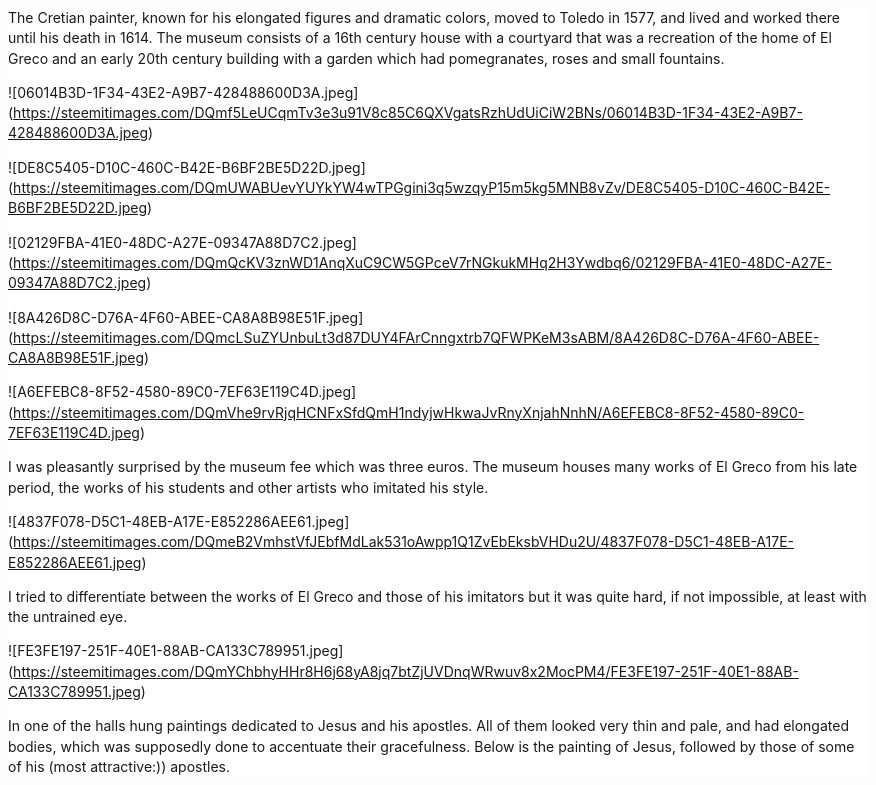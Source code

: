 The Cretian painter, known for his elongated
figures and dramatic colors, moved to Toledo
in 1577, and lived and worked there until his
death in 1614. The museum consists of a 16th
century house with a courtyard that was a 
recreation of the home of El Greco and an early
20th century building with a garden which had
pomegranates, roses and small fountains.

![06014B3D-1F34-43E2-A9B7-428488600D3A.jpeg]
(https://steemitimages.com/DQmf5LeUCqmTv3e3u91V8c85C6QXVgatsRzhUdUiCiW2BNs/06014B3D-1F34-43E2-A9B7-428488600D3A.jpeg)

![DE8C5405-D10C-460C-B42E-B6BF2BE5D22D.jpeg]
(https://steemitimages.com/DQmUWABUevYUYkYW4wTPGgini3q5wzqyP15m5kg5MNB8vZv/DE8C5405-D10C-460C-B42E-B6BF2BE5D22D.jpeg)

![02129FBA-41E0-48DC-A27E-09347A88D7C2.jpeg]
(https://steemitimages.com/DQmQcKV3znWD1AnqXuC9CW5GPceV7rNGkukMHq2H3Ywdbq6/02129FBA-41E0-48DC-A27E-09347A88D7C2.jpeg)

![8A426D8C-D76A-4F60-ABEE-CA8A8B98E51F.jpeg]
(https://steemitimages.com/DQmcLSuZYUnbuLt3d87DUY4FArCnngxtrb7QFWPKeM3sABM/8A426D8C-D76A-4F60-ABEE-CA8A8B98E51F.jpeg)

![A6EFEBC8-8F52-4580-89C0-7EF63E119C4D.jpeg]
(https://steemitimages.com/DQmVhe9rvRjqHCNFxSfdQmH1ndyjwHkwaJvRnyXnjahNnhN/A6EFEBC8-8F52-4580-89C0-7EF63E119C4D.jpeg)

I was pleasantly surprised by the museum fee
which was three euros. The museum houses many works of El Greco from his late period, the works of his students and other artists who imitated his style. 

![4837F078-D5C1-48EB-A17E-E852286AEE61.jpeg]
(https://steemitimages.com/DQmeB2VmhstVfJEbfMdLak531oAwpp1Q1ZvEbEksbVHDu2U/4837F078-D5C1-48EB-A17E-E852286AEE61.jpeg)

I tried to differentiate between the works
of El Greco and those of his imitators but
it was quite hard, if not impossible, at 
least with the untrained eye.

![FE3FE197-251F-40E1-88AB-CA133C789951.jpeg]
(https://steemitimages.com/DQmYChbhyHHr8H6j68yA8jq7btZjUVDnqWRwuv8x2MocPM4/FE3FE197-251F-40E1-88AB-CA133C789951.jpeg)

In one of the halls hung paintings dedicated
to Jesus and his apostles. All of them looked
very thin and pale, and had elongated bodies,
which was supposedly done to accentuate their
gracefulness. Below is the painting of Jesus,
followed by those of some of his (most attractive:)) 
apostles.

==============================

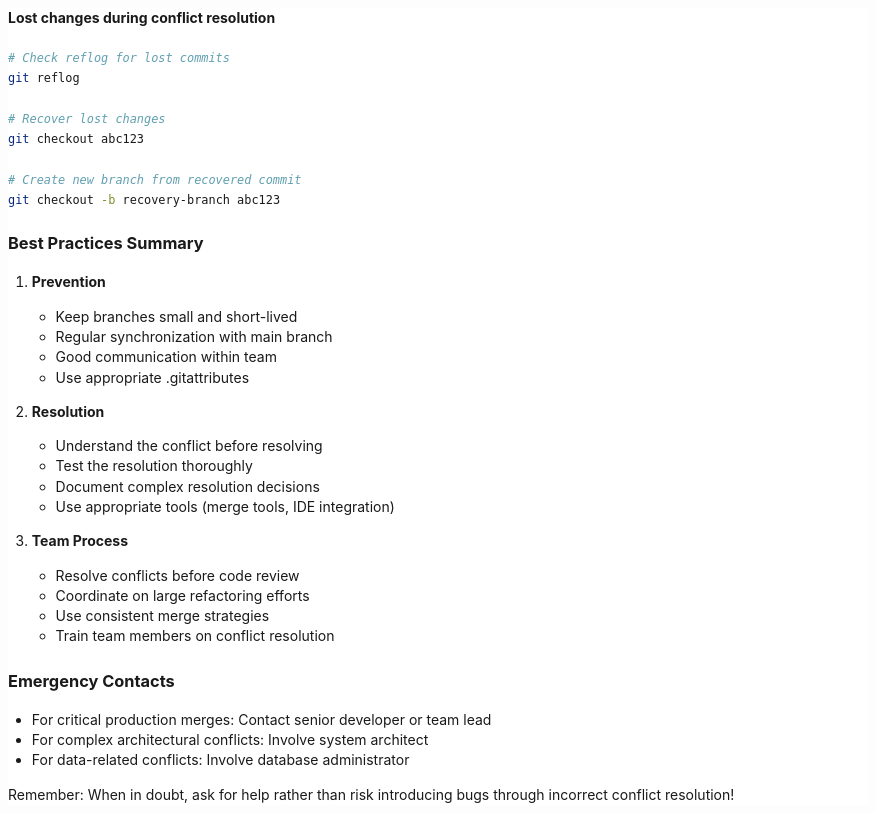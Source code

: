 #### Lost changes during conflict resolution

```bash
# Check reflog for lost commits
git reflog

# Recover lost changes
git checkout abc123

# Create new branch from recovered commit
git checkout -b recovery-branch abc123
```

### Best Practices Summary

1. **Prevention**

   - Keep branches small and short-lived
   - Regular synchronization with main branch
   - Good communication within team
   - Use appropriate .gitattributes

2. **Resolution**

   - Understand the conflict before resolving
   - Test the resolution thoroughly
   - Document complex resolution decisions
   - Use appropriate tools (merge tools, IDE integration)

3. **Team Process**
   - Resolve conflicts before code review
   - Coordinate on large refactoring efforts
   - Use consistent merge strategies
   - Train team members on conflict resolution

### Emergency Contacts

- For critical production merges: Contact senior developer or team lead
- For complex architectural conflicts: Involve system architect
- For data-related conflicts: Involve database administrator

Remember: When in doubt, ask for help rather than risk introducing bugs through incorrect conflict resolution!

==============================

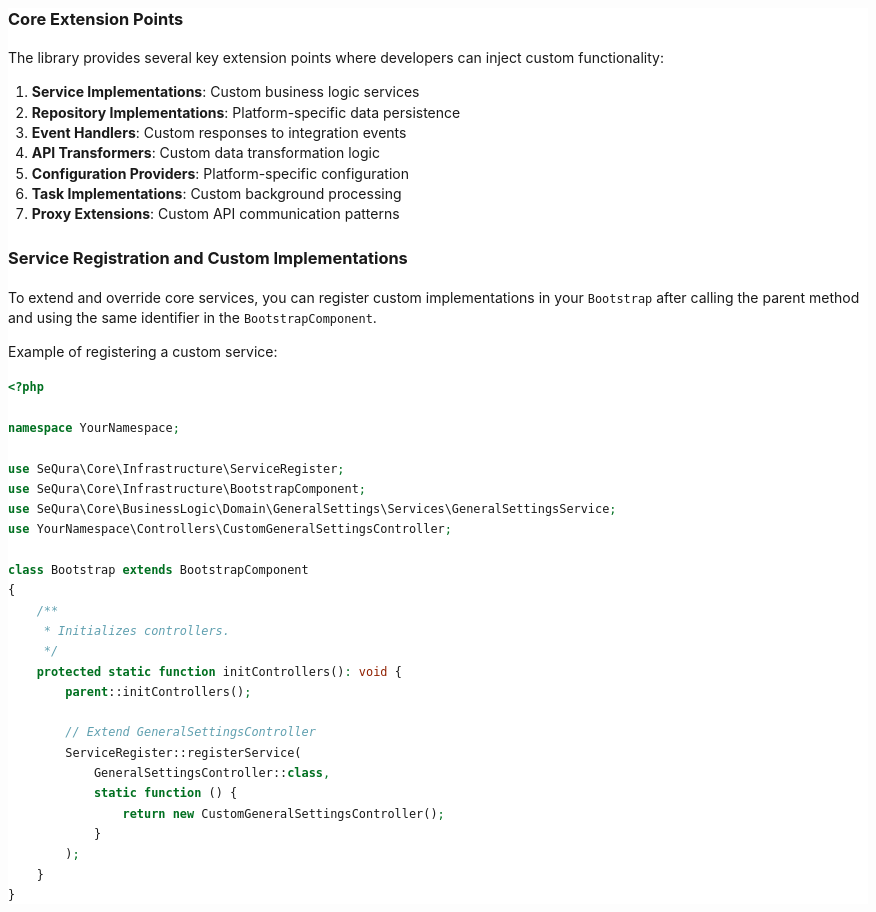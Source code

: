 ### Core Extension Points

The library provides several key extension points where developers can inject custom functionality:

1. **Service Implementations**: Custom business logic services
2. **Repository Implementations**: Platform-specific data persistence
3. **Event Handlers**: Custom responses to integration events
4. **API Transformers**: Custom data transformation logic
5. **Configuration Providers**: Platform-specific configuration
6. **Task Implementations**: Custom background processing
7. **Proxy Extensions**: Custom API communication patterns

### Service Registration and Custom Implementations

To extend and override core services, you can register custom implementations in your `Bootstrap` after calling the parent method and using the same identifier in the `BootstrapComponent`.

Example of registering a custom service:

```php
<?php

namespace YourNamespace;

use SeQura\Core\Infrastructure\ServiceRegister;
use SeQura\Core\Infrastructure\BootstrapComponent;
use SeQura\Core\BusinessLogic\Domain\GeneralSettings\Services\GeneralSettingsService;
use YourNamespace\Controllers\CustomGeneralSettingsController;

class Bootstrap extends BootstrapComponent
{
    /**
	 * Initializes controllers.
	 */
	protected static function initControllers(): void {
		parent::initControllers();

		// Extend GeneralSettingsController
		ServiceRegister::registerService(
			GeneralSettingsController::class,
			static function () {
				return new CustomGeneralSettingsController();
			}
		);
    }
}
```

==============================

_WORK INSTRUCTIONS_
Show each line of the material where the word "museum" occurs.

_OUTPUT OF THE TASK_
death in 1614. The museum consists of a 16th
I was pleasantly surprised by the museum fee
which was three euros. The museum houses many works of El Greco from his late period, the works of his students and other artists who imitated his style. 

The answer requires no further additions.